Now, that being said, that’s probably the US market or global as a whole – but within individual countries you can end up with massive inversions or steep yield curves. And the reason for it being is the long end of the curve globally has become much more correlated. As you bring down volatility worldwide, and more interaction between capital flows worldwide, you end up with a higher correlation in economies and a higher correlation in the long end of the curve. So what happens is in New Zealand and some of the other countries, say Australia or the UK, where policy rates have been jacked up quite a bit to a restrictive level, the long end of the curve is still moving with global prices of capital. So you can get significant inversions in some of these countries, and it certainly doesn’t herald and certainly hasn’t been a great indicator in recent years of a recession. You would have thought the New Zealand economy clearly slowed, but then other asset prices – currency and the bond market – adjusted lower at one point bail it out. So we think that the inversion of the yield curve is probably not a great indicator any more anyway of a recession. And probably on aggregate at the global level, it should be flat. [52:11]

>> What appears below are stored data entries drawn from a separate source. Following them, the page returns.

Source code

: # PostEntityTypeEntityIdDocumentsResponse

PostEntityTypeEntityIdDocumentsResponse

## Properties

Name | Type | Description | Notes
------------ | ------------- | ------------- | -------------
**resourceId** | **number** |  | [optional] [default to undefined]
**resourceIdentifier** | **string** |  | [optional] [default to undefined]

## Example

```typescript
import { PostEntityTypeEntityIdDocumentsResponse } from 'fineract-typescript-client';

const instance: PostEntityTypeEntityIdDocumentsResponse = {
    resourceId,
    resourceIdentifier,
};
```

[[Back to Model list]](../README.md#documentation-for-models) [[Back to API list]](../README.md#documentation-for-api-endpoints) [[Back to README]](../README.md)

JIM: Phil, as we come to a close, taking a look at how this year should be played, you expect a mid-cycle slowdown. You think that as we do, we think the Fed has plenty of room in its chambers to be reloaded if the economy weakens more than anticipated. Last year at this time, you recommended a bar bell portfolio in US equities holding a mix of cyclical and non-cyclical sectors. What is your strategy for this year?

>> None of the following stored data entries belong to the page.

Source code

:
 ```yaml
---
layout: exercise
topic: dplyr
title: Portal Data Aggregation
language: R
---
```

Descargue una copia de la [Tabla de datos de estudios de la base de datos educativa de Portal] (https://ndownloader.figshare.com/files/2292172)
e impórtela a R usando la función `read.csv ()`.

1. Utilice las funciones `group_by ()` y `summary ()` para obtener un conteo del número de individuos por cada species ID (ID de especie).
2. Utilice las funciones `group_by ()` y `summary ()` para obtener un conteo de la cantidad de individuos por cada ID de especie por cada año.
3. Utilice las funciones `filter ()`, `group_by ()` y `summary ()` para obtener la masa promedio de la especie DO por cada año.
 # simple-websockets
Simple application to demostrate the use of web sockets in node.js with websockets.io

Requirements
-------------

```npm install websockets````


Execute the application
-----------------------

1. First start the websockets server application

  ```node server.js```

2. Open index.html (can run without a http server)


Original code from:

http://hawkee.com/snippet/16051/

PHILLIP: Our strategy for this year I guess largely hasn’t changed that much. We are favorable towards I guess industrial or capital-goods intensive sectors, whether it be industrials or parts of the tech sector, and underweight those that are consumer related because we expect some weaker consumer numbers to come in, housing numbers to weaken. So we’re overweight those that are reliant on business demand and overweight those, and underweight consumer related holdings. The difference is, I guess, the other thing we would be favorable on would be many of the global plays because the US is at the moment through the first part of the year is relatively weaker. So that lends itself to some of the consumer staples and healthcare as well. As well as the US economy slowing down, those things which are historically defensive do okay. So it is still a mix.
The two big categories separate from that are financials which we have been underweight banks which have been a good trade. However, we’re getting as we approach Fed rate cuts that will lead to a steepening of the yield curve – at least a marginal steepening of the yield curve which is historically quite positive for banks. So we’re really in this last legs of this banking sector underperformance, and we could see outperformance some time later this year in that. And the other difference is energy stocks. As I said, they’re weakening but this is quite a bullish story both from a cyclical and a secular perspective –and a potential mania candidate. We think there’s some weakness clearly going into this year which has got a lot of investors worried but we think it’s just putting them in a good buying opportunity, or a good opportunity to add to positions. [54:21]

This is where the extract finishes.